§ **DIRECTIONS**:
Your answer should consist of every line from the records that holds the string "Kaniko".

_ _ _ _ _ _ _

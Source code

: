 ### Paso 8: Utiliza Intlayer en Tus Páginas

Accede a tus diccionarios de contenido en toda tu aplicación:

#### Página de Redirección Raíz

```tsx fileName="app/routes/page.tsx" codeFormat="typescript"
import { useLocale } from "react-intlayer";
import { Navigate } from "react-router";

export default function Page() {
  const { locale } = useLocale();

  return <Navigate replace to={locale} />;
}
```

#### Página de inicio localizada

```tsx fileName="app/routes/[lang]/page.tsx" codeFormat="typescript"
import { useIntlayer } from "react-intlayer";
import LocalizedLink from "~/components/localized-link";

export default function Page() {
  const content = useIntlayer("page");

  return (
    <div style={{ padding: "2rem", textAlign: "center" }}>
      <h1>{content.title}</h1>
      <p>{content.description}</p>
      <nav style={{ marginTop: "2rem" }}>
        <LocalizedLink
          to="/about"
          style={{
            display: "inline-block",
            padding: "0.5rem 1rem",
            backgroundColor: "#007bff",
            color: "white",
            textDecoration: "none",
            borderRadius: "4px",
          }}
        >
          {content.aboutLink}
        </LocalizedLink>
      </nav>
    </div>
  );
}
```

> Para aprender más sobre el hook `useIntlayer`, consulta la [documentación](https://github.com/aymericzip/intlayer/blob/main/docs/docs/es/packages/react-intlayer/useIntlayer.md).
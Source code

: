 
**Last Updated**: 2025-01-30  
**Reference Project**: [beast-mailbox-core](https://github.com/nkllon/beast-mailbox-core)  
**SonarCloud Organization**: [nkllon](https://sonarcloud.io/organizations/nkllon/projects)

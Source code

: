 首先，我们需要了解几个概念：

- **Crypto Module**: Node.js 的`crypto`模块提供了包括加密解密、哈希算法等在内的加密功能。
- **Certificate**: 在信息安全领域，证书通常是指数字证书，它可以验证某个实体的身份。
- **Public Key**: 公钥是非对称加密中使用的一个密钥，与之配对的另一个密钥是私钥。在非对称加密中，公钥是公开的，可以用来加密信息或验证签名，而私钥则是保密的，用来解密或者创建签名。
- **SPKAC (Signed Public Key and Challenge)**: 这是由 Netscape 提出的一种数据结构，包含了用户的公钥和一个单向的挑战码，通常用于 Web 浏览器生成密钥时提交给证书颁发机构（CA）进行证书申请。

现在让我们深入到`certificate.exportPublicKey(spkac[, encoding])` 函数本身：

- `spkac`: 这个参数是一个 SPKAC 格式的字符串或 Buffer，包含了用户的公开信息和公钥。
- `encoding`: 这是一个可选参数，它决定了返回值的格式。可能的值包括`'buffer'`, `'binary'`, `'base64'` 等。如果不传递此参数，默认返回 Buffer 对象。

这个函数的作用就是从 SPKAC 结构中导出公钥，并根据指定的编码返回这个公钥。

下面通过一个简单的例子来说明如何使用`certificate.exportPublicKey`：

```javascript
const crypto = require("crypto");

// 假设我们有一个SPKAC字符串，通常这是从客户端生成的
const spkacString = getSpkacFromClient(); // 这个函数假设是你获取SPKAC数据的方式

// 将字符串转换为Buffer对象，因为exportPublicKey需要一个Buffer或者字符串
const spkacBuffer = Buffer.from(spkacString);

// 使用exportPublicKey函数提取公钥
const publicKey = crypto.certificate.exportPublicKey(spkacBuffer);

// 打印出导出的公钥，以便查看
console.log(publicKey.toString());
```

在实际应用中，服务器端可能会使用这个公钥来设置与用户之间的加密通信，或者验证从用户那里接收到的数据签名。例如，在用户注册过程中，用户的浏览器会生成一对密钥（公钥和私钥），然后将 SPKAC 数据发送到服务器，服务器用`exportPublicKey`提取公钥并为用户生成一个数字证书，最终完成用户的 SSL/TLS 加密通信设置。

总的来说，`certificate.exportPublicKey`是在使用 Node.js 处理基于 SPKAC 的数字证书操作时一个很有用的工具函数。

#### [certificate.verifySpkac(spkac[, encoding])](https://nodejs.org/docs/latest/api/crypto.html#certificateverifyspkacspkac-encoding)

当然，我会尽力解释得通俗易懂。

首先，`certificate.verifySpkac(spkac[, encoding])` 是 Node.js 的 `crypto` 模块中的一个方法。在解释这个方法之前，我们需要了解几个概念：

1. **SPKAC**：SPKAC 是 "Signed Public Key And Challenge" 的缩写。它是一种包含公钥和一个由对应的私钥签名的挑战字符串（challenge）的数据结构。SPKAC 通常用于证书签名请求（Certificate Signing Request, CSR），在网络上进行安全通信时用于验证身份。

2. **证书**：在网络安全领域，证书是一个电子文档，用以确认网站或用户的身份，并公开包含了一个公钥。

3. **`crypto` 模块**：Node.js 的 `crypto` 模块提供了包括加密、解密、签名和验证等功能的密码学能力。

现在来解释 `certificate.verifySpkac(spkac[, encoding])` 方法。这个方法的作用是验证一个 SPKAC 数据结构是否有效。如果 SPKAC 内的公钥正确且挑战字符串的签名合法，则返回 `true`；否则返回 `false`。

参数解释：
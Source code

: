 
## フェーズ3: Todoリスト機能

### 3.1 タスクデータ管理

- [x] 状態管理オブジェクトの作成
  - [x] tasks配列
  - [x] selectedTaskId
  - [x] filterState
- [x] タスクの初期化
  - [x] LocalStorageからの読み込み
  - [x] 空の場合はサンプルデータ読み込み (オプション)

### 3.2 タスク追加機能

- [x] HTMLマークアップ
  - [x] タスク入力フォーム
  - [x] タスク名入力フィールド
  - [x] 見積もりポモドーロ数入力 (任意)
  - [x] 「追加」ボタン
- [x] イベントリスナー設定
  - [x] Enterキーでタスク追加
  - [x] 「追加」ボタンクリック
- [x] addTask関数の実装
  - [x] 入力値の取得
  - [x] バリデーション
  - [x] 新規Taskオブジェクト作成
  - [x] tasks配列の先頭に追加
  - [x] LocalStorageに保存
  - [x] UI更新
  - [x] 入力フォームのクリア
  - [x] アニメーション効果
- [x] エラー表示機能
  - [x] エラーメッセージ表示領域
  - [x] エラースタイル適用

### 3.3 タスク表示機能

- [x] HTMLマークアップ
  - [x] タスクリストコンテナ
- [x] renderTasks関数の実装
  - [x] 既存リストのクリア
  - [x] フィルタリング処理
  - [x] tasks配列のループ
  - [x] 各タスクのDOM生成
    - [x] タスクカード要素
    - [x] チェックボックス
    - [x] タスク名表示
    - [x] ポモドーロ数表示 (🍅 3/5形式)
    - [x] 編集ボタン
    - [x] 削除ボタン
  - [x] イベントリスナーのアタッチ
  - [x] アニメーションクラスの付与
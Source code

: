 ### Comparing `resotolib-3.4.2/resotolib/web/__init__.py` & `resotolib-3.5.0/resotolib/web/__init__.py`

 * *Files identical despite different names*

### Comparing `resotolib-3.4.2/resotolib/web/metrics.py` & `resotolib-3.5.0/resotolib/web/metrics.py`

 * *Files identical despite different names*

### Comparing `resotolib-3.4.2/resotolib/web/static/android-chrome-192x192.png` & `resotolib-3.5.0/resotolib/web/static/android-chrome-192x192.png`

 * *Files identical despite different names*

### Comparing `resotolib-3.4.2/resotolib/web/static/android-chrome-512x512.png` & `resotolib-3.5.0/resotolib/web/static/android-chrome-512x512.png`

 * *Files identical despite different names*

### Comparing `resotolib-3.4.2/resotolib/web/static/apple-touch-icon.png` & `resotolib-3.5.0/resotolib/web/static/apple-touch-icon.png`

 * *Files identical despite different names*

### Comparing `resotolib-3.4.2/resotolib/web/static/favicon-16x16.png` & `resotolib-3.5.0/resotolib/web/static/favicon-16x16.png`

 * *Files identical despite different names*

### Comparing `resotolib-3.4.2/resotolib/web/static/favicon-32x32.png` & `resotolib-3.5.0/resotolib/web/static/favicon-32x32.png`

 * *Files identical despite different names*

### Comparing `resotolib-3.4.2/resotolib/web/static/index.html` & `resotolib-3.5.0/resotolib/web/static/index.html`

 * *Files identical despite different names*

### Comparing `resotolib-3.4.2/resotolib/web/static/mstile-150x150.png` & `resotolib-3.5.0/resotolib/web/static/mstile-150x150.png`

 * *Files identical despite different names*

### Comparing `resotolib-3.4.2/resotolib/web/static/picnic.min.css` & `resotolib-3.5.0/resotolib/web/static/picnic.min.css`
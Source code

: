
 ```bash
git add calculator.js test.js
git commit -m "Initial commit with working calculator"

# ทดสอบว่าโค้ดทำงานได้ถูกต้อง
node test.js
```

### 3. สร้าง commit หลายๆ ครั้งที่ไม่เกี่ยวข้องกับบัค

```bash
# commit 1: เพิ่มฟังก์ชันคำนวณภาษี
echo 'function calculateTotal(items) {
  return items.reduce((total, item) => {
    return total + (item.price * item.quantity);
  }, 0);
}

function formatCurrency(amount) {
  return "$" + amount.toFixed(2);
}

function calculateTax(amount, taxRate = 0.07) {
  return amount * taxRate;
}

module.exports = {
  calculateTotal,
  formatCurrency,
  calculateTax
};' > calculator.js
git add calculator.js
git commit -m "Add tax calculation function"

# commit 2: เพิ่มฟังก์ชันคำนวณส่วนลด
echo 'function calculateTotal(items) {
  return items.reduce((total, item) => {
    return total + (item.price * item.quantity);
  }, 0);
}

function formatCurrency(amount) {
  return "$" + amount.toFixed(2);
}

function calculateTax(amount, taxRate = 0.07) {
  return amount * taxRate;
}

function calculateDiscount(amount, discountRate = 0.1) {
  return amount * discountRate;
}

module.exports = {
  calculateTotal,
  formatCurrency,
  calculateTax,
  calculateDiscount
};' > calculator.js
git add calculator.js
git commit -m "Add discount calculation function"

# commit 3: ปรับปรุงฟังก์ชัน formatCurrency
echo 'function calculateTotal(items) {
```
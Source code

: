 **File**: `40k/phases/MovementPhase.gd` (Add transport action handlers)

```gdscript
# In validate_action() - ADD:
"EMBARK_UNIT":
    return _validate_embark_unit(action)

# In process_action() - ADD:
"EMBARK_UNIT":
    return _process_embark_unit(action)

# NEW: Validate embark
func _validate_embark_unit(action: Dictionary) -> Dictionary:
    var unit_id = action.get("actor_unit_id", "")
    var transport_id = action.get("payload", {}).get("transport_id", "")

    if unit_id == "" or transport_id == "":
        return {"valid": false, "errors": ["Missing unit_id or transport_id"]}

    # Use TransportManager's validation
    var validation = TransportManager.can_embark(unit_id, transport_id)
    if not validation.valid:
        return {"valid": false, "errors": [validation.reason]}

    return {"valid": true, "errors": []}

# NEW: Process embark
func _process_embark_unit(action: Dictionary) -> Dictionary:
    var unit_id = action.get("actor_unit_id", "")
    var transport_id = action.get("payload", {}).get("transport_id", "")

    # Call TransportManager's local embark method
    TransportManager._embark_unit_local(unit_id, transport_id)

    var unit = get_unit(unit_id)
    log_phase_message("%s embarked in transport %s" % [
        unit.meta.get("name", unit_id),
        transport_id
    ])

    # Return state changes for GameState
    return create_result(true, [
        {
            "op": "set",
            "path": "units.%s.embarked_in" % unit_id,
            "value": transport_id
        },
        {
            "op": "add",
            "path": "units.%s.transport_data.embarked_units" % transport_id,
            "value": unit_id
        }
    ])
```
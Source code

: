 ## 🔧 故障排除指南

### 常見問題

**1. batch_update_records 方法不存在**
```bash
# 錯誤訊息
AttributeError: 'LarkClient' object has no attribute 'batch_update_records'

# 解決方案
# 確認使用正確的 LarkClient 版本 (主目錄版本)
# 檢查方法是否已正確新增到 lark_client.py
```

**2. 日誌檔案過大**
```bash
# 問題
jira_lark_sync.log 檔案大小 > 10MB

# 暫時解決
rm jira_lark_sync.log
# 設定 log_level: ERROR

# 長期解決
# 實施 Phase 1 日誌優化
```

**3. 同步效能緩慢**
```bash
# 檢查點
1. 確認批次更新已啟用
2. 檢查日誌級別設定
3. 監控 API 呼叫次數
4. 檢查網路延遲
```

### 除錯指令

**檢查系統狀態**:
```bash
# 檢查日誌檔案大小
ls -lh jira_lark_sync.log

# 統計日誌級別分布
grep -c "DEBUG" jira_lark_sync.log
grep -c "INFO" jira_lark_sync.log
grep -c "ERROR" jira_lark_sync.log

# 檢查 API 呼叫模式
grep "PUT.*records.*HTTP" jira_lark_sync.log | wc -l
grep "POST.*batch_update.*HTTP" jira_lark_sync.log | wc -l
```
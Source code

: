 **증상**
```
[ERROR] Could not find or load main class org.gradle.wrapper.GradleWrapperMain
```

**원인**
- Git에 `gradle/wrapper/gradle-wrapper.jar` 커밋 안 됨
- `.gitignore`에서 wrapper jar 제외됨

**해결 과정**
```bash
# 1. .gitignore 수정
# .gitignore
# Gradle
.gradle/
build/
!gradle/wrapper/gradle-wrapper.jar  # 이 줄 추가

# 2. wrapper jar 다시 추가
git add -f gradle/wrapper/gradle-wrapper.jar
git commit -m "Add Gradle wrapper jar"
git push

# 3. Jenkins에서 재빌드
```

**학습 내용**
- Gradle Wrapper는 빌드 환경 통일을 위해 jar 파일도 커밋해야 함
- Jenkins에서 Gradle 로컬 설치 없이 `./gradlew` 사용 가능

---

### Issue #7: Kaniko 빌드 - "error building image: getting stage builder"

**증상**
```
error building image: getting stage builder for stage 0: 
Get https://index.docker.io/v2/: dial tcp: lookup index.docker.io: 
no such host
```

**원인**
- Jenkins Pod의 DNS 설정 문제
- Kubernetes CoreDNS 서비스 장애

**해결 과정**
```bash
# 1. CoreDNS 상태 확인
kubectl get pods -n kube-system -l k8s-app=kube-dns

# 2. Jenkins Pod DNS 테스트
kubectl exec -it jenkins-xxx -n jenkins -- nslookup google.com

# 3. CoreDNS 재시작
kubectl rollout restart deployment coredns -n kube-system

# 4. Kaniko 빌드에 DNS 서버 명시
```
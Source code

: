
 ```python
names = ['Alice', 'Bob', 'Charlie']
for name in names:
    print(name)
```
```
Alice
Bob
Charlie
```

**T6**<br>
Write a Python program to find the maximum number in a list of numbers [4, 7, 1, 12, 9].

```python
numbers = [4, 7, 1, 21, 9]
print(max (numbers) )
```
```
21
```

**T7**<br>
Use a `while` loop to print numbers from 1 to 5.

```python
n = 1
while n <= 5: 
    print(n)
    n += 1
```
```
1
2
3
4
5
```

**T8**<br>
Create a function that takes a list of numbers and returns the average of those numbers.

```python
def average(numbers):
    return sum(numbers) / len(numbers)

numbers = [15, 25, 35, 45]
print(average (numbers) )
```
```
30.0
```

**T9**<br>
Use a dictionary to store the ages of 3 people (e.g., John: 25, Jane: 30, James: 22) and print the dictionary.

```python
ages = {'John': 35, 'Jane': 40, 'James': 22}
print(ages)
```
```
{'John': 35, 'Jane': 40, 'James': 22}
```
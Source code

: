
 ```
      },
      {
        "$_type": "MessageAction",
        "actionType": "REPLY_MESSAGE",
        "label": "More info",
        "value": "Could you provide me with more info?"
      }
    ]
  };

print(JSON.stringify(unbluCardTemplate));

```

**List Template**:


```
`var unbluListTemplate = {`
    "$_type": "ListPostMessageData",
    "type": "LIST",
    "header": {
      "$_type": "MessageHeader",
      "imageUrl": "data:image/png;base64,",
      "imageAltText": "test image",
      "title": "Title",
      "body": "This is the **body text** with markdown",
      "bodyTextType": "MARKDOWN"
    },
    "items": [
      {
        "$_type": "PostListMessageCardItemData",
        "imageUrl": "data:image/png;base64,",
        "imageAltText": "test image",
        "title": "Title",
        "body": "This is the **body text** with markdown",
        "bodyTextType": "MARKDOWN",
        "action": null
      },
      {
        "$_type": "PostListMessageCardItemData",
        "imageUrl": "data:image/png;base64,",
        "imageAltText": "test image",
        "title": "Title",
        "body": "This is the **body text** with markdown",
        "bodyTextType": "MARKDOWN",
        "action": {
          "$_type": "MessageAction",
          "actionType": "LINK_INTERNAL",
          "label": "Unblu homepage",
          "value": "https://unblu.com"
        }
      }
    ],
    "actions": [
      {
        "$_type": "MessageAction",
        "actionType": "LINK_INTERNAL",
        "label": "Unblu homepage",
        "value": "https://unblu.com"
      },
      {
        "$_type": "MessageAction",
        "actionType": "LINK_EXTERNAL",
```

_ _ _ _ _ _ _

§ **OUTPUT OF THE EXERCISE**:
### Issue #7: Kaniko 빌드 - "error building image: getting stage builder"
# 4. Kaniko 빌드에 DNS 서버 명시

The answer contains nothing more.